Exercise requirements
Please check every line of the listing for "Untargted" and copy each line where it is found.

Record set
________________
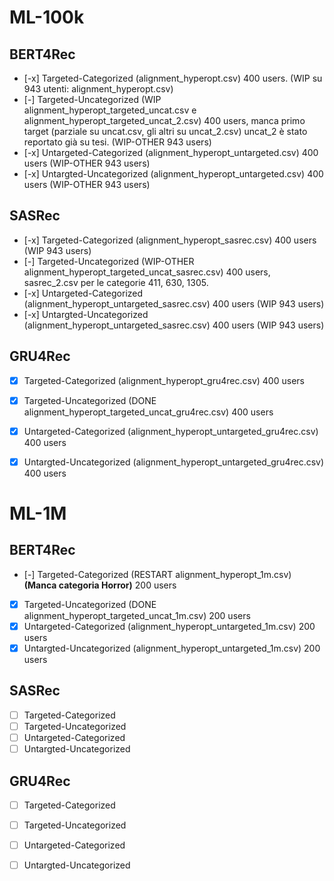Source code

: # ML-100k
## BERT4Rec
- [-x] Targeted-Categorized (alignment_hyperopt.csv) 400 users. (WIP su 943 utenti: alignment_hyperopt.csv)
- [-] Targeted-Uncategorized (WIP alignment_hyperopt_targeted_uncat.csv e alignment_hyperopt_targeted_uncat_2.csv) 400 users, manca primo target (parziale su uncat.csv, gli altri su uncat_2.csv) uncat_2 è stato reportato già su tesi. (WIP-OTHER 943 users)
- [-x] Untargeted-Categorized (alignment_hyperopt_untargeted.csv) 400 users (WIP-OTHER 943 users)
- [-x] Untargted-Uncategorized (alignment_hyperopt_untargeted.csv) 400 users (WIP-OTHER 943 users)
## SASRec
- [-x] Targeted-Categorized (alignment_hyperopt_sasrec.csv) 400 users (WIP 943 users)
- [-] Targeted-Uncategorized (WIP-OTHER alignment_hyperopt_targeted_uncat_sasrec.csv) 400 users, sasrec_2.csv per le categorie 411, 630, 1305.
- [-x] Untargeted-Categorized (alignment_hyperopt_untargeted_sasrec.csv) 400 users  (WIP 943 users)
- [-x] Untargted-Uncategorized (alignment_hyperopt_untargeted_sasrec.csv) 400 users (WIP 943 users)
## GRU4Rec
- [x] Targeted-Categorized  (alignment_hyperopt_gru4rec.csv) 400 users
- [X] Targeted-Uncategorized (DONE alignment_hyperopt_targeted_uncat_gru4rec.csv) 400 users
- [x] Untargeted-Categorized (alignment_hyperopt_untargeted_gru4rec.csv) 400 users
- [x] Untargted-Uncategorized (alignment_hyperopt_untargeted_gru4rec.csv) 400 users


# ML-1M
## BERT4Rec
- [-] Targeted-Categorized (RESTART alignment_hyperopt_1m.csv) __(Manca categoria Horror)__ 200 users
- [x] Targeted-Uncategorized (DONE alignment_hyperopt_targeted_uncat_1m.csv) 200 users
- [x] Untargeted-Categorized (alignment_hyperopt_untargeted_1m.csv) 200 users
- [x] Untargted-Uncategorized (alignment_hyperopt_untargeted_1m.csv) 200 users
## SASRec
- [ ] Targeted-Categorized
- [ ] Targeted-Uncategorized
- [ ] Untargeted-Categorized
- [ ] Untargted-Uncategorized
## GRU4Rec
- [ ] Targeted-Categorized
- [ ] Targeted-Uncategorized
- [ ] Untargeted-Categorized
- [ ] Untargted-Uncategorized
________________
Response for this exercise
- [-x] Untargted-Uncategorized (alignment_hyperopt_untargeted.csv) 400 users (WIP-OTHER 943 users)
- [-x] Untargted-Uncategorized (alignment_hyperopt_untargeted_sasrec.csv) 400 users (WIP 943 users)
- [x] Untargted-Uncategorized (alignment_hyperopt_untargeted_gru4rec.csv) 400 users
- [x] Untargted-Uncategorized (alignment_hyperopt_untargeted_1m.csv) 200 users
- [ ] Untargted-Uncategorized
- [ ] Untargted-Uncategorized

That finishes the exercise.